It is worth noting that the results of
Experiment 2 revealed a cuing effect in the four-item condition that is smaller than that in
Experiment 1 (8% vs. 20%, respectively, independent sample
t test,
t(22) = 3.91,
p < 0.01). It is therefore possible that a cuing effect was obscured in the conditions without distractors in
Experiment 2 because cuing effects were overall smaller in this experiment compared to
Experiment 1. To address this possibility, we assessed whether the cuing effect in the conditions without distractors of the current experiment would be detected when the analysis was confined to participants showing relatively larger cuing effects with distractors. To do so, we performed a median split of the dataset such that participants who showed strong cuing effects in the four-item condition were selected. As shown in
Figure 4, even though these participants exhibited a large cuing effect in accuracy in the four-item condition,
t(5) = 17.00,
p < 0.01, there was not even a trend for such cuing effect in both the single-item and single-noise conditions (
ps > 0.35).

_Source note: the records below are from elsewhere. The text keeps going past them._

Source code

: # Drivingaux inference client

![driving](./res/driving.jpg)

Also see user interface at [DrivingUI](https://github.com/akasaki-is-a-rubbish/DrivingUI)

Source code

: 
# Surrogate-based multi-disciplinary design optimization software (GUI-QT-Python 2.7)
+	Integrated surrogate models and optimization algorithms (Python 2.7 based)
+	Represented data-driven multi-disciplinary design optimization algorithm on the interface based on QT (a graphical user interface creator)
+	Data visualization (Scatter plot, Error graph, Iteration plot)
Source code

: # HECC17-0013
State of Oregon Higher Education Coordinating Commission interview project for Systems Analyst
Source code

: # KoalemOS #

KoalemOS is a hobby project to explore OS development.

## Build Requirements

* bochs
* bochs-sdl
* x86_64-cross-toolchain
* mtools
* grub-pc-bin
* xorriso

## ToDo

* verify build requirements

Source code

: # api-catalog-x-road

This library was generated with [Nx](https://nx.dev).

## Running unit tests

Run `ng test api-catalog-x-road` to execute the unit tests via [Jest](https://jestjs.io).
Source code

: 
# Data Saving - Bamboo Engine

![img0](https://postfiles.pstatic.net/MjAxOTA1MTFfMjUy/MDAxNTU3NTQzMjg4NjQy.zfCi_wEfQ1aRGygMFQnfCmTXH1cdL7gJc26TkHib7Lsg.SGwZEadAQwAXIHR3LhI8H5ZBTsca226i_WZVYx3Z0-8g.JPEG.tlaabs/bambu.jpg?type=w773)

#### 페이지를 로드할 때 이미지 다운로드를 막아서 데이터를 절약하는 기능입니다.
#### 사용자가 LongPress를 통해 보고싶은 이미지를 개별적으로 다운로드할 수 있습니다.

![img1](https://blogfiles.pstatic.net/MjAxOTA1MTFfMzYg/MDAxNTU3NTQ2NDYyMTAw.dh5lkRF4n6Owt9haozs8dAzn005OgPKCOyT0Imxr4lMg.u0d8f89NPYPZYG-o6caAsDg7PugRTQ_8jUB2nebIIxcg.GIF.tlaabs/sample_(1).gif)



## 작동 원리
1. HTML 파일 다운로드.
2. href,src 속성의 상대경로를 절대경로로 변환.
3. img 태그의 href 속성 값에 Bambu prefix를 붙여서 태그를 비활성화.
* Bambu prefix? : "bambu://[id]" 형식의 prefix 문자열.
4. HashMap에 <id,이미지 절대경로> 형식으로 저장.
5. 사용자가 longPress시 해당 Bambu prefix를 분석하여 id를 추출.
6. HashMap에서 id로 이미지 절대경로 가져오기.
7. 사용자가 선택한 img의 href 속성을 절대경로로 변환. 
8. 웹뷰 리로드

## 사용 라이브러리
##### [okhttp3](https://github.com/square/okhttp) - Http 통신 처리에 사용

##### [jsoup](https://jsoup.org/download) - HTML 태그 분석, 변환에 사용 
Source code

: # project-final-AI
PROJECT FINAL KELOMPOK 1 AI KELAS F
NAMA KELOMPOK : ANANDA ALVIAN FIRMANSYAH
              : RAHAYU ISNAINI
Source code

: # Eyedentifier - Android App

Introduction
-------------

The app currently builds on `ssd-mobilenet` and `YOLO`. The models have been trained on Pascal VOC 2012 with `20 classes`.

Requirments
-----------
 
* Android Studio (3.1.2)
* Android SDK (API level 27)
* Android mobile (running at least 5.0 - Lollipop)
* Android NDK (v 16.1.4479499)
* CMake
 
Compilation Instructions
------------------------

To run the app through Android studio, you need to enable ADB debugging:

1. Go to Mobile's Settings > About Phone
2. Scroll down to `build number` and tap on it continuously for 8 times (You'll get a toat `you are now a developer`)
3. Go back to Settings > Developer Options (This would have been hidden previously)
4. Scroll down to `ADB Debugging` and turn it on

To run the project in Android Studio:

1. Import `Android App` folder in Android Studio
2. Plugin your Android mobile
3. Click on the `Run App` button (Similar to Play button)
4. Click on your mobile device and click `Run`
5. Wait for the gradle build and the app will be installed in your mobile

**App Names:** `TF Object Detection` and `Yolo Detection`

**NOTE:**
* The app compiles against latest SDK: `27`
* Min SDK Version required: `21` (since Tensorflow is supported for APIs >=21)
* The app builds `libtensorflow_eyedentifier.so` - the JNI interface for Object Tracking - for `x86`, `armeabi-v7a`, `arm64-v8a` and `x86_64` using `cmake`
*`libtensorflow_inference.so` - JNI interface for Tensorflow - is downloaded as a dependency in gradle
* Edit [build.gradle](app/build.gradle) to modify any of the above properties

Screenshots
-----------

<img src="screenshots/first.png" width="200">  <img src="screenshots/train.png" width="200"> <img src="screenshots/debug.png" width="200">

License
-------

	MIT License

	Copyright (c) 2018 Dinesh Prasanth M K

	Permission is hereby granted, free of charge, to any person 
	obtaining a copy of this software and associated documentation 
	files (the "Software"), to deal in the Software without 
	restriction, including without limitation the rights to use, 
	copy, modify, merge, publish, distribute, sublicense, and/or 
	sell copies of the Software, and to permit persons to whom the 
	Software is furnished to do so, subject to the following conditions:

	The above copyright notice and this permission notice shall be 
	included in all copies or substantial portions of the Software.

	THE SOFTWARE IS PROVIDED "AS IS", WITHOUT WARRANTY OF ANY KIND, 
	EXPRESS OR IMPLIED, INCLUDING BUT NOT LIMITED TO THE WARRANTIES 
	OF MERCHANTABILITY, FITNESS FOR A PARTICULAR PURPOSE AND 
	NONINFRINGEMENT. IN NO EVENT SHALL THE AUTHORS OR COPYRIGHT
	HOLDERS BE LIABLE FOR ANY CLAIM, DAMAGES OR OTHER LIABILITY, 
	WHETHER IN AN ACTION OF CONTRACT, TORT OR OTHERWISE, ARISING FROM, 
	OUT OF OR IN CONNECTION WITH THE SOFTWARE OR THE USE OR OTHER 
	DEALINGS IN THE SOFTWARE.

By comparison, when a subset of six participants from
Experiment 1 were selected to match the cuing effect from the subgroup of
Experiment 2 in the four-item condition,
t(5) = 11.00,
p < 0.01, see
Figure 4, that subset still showed a cuing effect in the single-item,
t(5) = 7.78,
p < 0.01, and single-noise condition,
t(5) = 3.26,
p < 0.05. The analysis of RT data in the six subjects revealed that the informative cue yielded significantly faster reaction time in all target display conditions,
ps < 0.01, whereas the noninformative cue had no effect,
ps > 0.25, suggesting that the accuracy results were not confounded by speed–accuracy tradeoff.